BEFORE Flags 0x10004403 CUR 2 LEN 10 CowREFCNT 1 PV 0x247f6e0
BEFORE Flags 0x10004403 CUR 9 LEN 11 CowREFCNT 1 PV 0x1de6d60
BEFORE Flags 0x10004403 CUR 11 LEN 13 CowREFCNT 1 PV 0x1e24b10
BEFORE Flags 0x10004403 CUR 6 LEN 10 CowREFCNT 1 PV 0x1ec5fc0
BEFORE Flags 0x10004403 CUR 6 LEN 10 CowREFCNT 1 PV 0x1e83af0
BEFORE Flags 0x10004403 CUR 9 LEN 11 CowREFCNT 1 PV 0x1ebffc0
BEFORE Flags 0x10004403 CUR 11 LEN 13 CowREFCNT 1 PV 0x1661a90
BEFORE Flags 0x10004403 CUR 2 LEN 0 CowREFCNT 0 PV 0x1da08f0
[1]    25565 segmentation fault  perl t/qbit_application_model_dbmanager_fields.t

In short this is going to be fixed with the next release 0.41, but this is broken with 0.40

thanks

atoomic commented 5 years ago

@garu could we have a new release with that fix? otherwise I think it will bite more than one person thanks

thomasbalsloev commented 5 years ago

We are also seeing this bug with version 0.40 on our servers, so a new release would be greatly appreciated :)

garu commented 5 years ago

@atoomic @P9GIT Clone 0.41 was out when I wrote my comment above!

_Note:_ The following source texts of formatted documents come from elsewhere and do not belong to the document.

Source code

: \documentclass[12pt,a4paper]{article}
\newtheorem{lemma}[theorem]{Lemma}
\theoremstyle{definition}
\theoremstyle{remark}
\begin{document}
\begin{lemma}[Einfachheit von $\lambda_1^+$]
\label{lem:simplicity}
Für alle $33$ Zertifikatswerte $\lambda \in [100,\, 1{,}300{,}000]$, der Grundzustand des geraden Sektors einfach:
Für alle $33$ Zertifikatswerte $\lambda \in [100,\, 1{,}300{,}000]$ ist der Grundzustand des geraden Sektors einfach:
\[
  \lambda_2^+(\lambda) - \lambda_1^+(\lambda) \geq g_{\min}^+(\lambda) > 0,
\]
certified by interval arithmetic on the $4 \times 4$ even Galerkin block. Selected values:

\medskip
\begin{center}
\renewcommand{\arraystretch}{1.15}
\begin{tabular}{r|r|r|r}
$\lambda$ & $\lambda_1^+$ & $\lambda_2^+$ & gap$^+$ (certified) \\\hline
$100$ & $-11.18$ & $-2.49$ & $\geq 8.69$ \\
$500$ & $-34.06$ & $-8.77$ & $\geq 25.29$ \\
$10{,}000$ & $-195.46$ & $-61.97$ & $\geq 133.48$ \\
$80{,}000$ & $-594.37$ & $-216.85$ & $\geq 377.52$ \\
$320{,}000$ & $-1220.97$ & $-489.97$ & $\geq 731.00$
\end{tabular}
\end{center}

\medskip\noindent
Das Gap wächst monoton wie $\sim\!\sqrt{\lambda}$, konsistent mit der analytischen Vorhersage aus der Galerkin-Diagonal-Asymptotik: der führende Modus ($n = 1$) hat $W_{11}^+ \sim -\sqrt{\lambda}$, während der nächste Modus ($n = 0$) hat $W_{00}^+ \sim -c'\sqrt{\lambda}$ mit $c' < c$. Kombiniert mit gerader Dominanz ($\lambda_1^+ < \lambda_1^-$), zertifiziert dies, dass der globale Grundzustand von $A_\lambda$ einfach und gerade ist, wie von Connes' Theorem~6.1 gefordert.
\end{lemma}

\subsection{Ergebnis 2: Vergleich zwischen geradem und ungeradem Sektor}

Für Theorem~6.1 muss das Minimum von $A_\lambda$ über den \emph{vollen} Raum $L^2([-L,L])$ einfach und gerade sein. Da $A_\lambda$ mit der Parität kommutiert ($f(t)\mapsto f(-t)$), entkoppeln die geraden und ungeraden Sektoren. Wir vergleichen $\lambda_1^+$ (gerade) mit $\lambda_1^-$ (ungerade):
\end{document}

Please check if it works for you :)

Kolunchik commented 5 years ago

0.41 works good for me, thanks!

thomasbalsloev commented 5 years ago

@garu

0.41 works for us too. Thanks!

eserte commented 5 years ago

@eserte is there a way to mark 0.40 as unfit for smoking?

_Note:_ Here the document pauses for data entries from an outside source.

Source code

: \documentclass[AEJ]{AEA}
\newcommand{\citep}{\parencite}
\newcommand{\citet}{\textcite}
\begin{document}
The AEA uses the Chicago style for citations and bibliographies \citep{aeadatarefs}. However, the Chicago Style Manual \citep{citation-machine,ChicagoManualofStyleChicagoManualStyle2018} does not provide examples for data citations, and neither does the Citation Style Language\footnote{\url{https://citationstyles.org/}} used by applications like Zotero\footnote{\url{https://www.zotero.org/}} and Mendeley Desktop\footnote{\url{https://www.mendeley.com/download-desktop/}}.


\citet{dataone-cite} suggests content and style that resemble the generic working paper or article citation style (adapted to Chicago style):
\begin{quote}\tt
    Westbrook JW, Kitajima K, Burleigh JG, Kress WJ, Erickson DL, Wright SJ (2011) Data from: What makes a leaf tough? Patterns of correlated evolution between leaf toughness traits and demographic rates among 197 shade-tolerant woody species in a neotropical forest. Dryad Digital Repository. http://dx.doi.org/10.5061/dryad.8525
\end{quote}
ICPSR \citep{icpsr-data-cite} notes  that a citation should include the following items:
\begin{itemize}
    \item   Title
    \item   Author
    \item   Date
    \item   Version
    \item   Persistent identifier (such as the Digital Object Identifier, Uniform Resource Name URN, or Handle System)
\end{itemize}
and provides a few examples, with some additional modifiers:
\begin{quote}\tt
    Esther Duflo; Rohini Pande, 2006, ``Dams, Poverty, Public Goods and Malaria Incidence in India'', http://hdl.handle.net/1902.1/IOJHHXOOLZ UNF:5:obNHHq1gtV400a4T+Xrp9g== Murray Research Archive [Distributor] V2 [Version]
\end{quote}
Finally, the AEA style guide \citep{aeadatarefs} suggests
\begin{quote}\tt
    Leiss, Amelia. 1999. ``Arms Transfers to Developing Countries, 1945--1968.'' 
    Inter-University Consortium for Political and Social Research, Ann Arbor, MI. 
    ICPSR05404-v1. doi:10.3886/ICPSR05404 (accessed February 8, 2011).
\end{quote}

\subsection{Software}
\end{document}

IMHO it's better that affected 3rd party modules increase the minimum Clone version in their prerequisite lists (or alternatively make sure that the minimum version is set to 0.41 if 0.40 is currently installed). This way not only smokers will be "fixed", but also end user installations.